> _EXERCISE INPUTS_
◇ ◇ ◇ ◇
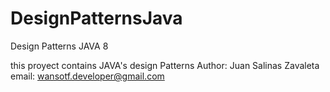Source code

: # DesignPatternsJava
Design Patterns JAVA 8

this proyect contains JAVA's design Patterns 
Author: Juan Salinas Zavaleta
email:  wansotf.developer@gmail.com
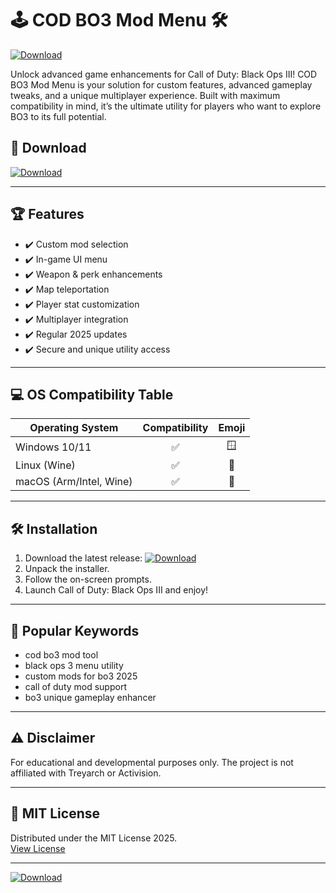 # 🕹️ COD BO3 Mod Menu 🛠️

[![Download](https://img.shields.io/badge/Download-now-brightgreen)](https://easylauncher.su/PSnzrH)

Unlock advanced game enhancements for Call of Duty: Black Ops III! COD BO3 Mod Menu is your solution for custom features, advanced gameplay tweaks, and a unique multiplayer experience. Built with maximum compatibility in mind, it’s the ultimate utility for players who want to explore BO3 to its full potential.

## 🚀 Download

[![Download](https://img.shields.io/badge/Download-now-brightgreen)](https://easylauncher.su/PSnzrH)

---

## 🏆 Features

- ✔️ Custom mod selection
- ✔️ In-game UI menu
- ✔️ Weapon & perk enhancements
- ✔️ Map teleportation
- ✔️ Player stat customization
- ✔️ Multiplayer integration
- ✔️ Regular 2025 updates
- ✔️ Secure and unique utility access

---

## 💻 OS Compatibility Table

| Operating System | Compatibility | Emoji  |
|------------------|:-------------:|:------:|
| Windows 10/11    | ✅             | 🪟     |
| Linux (Wine)     | ✅             | 🐧     |
| macOS (Arm/Intel, Wine) | ✅   | 🍏     |

---

## 🛠️ Installation

1. Download the latest release:
 [![Download](https://img.shields.io/badge/Download-now-brightgreen)](https://easylauncher.su/PSnzrH)
2. Unpack the installer.
3. Follow the on-screen prompts.
4. Launch Call of Duty: Black Ops III and enjoy!

---

## 📑 Popular Keywords

- cod bo3 mod tool
- black ops 3 menu utility
- custom mods for bo3 2025
- call of duty mod support
- bo3 unique gameplay enhancer

---

## ⚠️ Disclaimer

For educational and developmental purposes only. The project is not affiliated with Treyarch or Activision.

---

## 📄 MIT License

Distributed under the MIT License 2025.  
[View License](https://opensource.org/licenses/MIT)

---

[![Download](https://img.shields.io/badge/Download-now-brightgreen)](https://easylauncher.su/PSnzrH)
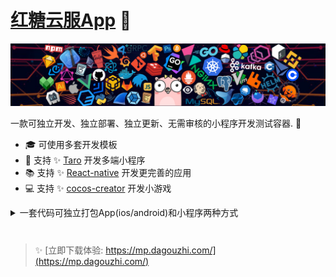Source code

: # [红糖云服App](https://mp.dagouzhi.com/) 👋

![](https://github.com/htyf-mp-community/.github/blob/main/profile/header_1.png?raw=true)

一款可独立开发、独立部署、独立更新、无需审核的小程序开发测试容器. 🌈    

* 🎓   可使用多套开发模板
* 🌱   支持 ✨ [Taro](https://docs.taro.zone/docs/) 开发多端小程序
* 📚   支持 ✨ [React-native](https://reactnative.dev/) 开发更完善的应用
* 💻   支持 ✨ [cocos-creator](https://www.cocos.com/creator) 开发小游戏

<details>
  <summary>一套代码可独立打包App(ios/android)和小程序两种方式</summary>
  <br>
</details>

# 
> ✨ [立即下载体验: https://mp.dagouzhi.com/](https://mp.dagouzhi.com/)


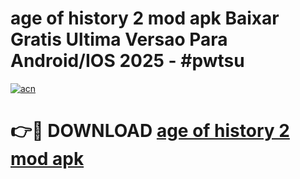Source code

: # age of history 2 mod apk Baixar Gratis Ultima Versao Para Android/IOS 2025 - #pwtsu

[![acn](https://github.com/user-attachments/assets/0f9c940e-d8b0-45ae-aac7-cd30a18b3e1c)](https://app.mediaupload.pro?title=age_of_history_2_mod_apk&ref=27F)

# 👉🔴 DOWNLOAD [age of history 2 mod apk](https://app.mediaupload.pro?title=age_of_history_2_mod_apk&ref=27F)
◇ ◇ ◇ ◇
> _WHAT THIS TASK INVOLVES_
Identify each line in the records above containing the word "gameplay"; copy those lines.

> _REPLY_
Unlock advanced game enhancements for Call of Duty: Black Ops III! COD BO3 Mod Menu is your solution for custom features, advanced gameplay tweaks, and a unique multiplayer experience. Built with maximum compatibility in mind, it’s the ultimate utility for players who want to explore BO3 to its full potential.
- bo3 unique gameplay enhancer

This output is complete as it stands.